Le premier roman de Wajdi Mouawad a de quoi susciter la curiosité. On dit que son écriture est antérieure à celle des textes dramatiques qui ont fait connaître l’auteur maintenant directeur du Théâtre de Quat’sous. Quatorze ans en chantier, un travail où s’inscrit d’un chapitre à l’autre le passage du temps, des allusions naïves et romantiques propres à la fin d’une adolescence et la densité des images nourries par l’expérience de l’exil.

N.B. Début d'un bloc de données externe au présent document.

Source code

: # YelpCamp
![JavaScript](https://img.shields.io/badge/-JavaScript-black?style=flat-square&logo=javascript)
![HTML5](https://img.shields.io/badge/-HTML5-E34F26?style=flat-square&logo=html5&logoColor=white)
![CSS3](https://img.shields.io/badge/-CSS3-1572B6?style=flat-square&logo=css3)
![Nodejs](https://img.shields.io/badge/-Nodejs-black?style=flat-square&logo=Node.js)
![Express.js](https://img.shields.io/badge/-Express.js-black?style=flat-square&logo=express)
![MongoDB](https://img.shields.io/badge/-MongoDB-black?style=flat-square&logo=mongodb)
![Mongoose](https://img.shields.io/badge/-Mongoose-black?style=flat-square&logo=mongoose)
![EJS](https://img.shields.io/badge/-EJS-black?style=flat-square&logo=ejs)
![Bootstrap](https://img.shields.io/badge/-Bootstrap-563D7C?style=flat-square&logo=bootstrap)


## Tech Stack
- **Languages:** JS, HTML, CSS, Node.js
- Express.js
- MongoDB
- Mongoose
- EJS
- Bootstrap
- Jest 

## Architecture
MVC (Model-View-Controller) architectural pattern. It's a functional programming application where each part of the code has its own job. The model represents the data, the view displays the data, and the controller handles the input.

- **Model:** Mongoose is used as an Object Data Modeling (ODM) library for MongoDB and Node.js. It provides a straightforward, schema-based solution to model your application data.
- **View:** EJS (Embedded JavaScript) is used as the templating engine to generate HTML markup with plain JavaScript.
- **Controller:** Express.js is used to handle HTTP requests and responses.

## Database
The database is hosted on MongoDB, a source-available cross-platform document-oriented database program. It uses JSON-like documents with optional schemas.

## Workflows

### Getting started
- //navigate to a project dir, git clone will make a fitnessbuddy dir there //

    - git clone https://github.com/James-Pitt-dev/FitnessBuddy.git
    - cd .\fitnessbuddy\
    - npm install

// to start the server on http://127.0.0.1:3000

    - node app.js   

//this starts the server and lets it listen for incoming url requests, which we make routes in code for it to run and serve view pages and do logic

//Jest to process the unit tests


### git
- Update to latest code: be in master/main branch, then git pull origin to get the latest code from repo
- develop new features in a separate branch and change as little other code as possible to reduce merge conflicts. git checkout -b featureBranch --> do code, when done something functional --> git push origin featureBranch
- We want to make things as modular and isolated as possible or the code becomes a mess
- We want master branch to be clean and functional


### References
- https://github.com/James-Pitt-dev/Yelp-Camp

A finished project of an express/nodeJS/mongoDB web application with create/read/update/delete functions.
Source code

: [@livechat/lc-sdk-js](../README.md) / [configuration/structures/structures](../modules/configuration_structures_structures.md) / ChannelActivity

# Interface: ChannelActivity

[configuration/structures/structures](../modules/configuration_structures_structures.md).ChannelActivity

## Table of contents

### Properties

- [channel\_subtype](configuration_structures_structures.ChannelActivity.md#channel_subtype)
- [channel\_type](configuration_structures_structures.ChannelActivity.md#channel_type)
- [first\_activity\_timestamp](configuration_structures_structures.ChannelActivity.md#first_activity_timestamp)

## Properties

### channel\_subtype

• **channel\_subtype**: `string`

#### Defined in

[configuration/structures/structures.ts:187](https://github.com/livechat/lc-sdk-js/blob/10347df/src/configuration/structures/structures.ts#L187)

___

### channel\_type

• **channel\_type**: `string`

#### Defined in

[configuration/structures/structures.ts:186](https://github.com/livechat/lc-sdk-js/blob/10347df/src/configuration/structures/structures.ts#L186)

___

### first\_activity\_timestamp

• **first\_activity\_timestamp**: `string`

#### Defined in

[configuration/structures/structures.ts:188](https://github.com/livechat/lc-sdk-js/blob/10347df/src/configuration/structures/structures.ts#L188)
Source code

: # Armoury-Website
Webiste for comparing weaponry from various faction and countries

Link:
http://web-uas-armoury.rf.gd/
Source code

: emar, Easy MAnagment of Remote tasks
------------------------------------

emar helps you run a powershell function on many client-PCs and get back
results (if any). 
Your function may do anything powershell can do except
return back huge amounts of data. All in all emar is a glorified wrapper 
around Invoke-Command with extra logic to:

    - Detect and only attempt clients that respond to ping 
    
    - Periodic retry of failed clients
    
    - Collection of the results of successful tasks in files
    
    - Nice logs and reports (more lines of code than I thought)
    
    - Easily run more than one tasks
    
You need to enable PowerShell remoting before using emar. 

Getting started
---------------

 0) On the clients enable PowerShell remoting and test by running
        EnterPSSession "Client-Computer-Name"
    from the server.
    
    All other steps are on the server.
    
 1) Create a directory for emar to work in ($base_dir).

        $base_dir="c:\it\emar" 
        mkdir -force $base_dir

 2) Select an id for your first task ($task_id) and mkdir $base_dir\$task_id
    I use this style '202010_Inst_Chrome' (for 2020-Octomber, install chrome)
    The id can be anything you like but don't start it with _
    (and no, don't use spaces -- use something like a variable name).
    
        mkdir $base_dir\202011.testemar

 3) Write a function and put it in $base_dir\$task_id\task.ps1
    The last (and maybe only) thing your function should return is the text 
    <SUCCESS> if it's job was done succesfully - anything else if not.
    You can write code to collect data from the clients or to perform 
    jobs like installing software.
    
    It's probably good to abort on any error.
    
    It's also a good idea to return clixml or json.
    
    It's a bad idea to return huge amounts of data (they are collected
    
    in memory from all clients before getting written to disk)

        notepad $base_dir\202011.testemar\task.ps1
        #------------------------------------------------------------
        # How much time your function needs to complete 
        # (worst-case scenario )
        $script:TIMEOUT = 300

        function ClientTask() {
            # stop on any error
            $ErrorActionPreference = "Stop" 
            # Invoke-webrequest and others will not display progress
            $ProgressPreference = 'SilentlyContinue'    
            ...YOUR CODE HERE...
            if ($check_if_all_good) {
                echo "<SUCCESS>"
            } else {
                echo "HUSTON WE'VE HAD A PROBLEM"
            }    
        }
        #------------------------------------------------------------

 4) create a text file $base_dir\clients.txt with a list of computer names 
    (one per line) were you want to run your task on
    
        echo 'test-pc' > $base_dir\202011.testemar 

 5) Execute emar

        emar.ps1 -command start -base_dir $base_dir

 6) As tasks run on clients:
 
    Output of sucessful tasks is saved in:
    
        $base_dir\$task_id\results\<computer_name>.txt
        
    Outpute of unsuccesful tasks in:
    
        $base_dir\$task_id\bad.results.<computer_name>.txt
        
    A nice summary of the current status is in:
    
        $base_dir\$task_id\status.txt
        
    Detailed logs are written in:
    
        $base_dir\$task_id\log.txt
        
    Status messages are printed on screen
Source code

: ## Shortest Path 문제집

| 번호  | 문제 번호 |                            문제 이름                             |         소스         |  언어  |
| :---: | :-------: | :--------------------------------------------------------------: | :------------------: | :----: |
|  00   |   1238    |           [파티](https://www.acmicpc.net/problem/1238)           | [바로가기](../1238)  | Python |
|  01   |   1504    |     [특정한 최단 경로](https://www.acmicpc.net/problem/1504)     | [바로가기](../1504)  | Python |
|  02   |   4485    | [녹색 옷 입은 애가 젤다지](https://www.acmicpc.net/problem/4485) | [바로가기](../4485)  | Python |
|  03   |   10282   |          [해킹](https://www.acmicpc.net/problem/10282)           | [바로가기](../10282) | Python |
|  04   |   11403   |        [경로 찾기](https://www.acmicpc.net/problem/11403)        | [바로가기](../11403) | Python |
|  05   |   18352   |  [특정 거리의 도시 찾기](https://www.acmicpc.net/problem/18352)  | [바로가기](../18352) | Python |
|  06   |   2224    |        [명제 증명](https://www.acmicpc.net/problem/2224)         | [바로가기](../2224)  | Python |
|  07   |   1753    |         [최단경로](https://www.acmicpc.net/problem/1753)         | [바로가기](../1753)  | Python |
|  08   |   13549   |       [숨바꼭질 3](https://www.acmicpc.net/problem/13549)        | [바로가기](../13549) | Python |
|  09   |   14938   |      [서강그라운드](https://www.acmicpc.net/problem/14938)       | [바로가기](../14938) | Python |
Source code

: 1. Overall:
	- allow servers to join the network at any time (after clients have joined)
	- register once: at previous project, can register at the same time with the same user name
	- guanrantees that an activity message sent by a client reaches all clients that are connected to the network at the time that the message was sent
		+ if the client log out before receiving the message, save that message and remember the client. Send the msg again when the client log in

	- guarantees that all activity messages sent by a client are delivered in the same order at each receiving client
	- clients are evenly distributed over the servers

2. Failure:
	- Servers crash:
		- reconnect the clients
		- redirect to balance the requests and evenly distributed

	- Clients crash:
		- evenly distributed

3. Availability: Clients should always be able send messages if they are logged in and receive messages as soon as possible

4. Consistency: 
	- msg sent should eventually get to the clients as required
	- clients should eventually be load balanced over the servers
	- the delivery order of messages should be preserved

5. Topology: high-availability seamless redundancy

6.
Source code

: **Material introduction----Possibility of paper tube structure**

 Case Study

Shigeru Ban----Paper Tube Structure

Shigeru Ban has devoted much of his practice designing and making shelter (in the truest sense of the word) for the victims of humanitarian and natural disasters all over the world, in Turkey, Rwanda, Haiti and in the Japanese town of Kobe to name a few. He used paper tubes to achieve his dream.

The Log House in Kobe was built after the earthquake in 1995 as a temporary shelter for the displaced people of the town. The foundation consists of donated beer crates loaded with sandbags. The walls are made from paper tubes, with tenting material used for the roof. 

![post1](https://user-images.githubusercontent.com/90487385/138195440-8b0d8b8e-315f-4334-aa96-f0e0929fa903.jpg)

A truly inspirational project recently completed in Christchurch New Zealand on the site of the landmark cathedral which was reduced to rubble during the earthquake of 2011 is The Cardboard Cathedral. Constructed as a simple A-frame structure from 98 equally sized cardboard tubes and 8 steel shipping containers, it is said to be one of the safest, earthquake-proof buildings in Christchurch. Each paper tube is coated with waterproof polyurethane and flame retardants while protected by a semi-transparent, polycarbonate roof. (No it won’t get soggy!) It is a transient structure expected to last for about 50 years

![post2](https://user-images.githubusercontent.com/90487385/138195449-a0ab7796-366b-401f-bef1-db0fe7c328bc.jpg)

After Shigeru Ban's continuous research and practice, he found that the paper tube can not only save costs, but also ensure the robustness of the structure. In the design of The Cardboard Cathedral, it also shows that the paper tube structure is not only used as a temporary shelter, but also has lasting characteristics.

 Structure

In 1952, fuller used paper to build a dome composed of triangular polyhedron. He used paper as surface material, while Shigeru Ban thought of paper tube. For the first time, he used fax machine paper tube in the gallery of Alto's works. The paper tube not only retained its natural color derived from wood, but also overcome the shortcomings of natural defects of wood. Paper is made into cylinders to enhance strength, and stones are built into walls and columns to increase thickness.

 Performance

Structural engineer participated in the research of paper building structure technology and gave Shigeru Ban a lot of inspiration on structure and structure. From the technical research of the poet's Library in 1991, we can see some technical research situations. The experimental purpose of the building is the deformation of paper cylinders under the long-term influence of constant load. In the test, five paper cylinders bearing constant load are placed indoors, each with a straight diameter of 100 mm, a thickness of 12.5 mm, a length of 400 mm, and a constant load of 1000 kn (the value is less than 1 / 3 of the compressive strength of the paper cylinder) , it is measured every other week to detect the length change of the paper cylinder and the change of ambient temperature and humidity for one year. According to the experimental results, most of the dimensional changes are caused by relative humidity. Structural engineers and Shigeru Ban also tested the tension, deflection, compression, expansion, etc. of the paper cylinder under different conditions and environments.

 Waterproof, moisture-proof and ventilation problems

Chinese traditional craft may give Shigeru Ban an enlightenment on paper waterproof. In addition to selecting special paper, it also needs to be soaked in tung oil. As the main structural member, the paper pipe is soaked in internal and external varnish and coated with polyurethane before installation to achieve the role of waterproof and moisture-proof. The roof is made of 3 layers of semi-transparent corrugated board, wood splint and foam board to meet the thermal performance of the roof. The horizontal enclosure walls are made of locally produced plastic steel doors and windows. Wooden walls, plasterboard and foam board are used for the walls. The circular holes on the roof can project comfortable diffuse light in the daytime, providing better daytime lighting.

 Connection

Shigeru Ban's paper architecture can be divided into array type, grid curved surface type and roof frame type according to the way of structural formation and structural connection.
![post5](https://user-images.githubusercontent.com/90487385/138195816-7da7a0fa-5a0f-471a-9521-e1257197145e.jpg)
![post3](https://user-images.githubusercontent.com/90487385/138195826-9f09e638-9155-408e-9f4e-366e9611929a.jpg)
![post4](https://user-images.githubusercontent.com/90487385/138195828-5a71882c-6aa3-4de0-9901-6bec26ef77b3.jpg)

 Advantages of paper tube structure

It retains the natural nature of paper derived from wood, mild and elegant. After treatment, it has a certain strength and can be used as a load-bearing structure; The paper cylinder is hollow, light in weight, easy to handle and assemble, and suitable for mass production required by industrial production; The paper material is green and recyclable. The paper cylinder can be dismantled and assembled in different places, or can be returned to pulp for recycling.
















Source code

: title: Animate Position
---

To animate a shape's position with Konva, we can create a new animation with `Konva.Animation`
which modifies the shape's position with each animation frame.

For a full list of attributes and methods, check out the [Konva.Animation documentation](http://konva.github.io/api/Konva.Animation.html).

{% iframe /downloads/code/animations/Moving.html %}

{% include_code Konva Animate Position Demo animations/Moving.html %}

Wahab a sept ans lorsqu’il assiste au premier acte d’une guerre qui déchirera le Liban pendant quinze ans. Un autobus bondé flambe sous ses yeux, il sent l’odeur de la chair humaine roussie. Le temps s’arrête : une page blanche. Le voilà à Paris, sept ans plus tard. Le jour de son anniversaire, au retour de l’école, il ne reconnaît plus le visage des siens qu’il prend d’abord pour des étrangers. Au réveil, l’inquiétante étrangeté est encore là. Comme le visage de sa mère, « la femme à la longue chevelure blonde », l’existence a perdu de ses rondeurs et « tout le monde fait semblant que c’est normal ». Commence alors une fuite hors de cette vie qui meurt. D’abord par une fugue qui ne durera que quelques jours, mais au cours de laquelle le héros trouvera le silence nécessaire à une véritable résistance face au mensonge. Le récit de cet épisode possède, par moments, les qualités de l’aube : clarté, fraîcheur, volonté d’embrasser tous les possibles. De très beaux passages où l’individu fait corps avec la nature – il est perdu en pleine campagne -, tracés par petites touches.
Au départ absurde, l’événement serait propre à tenir l’émotion du lecteur à distance. Il en est tout autrement. La dernière partie du récit, surtout, intitulée « Colère », parvient à donner toute son ampleur au drame. On n’en attendait pas moins de la plume de Wajdi Mouawad. Les mots sont vifs, tranchants, les phrases comme des coups de massue. L’incantation du sens ouvre cette fissure béante du réel qui montre enfin son visage. Et ouvre aussi chez le lecteur la porte, trop peu empruntée, d’un sentiment de solitude, momentanément libéré.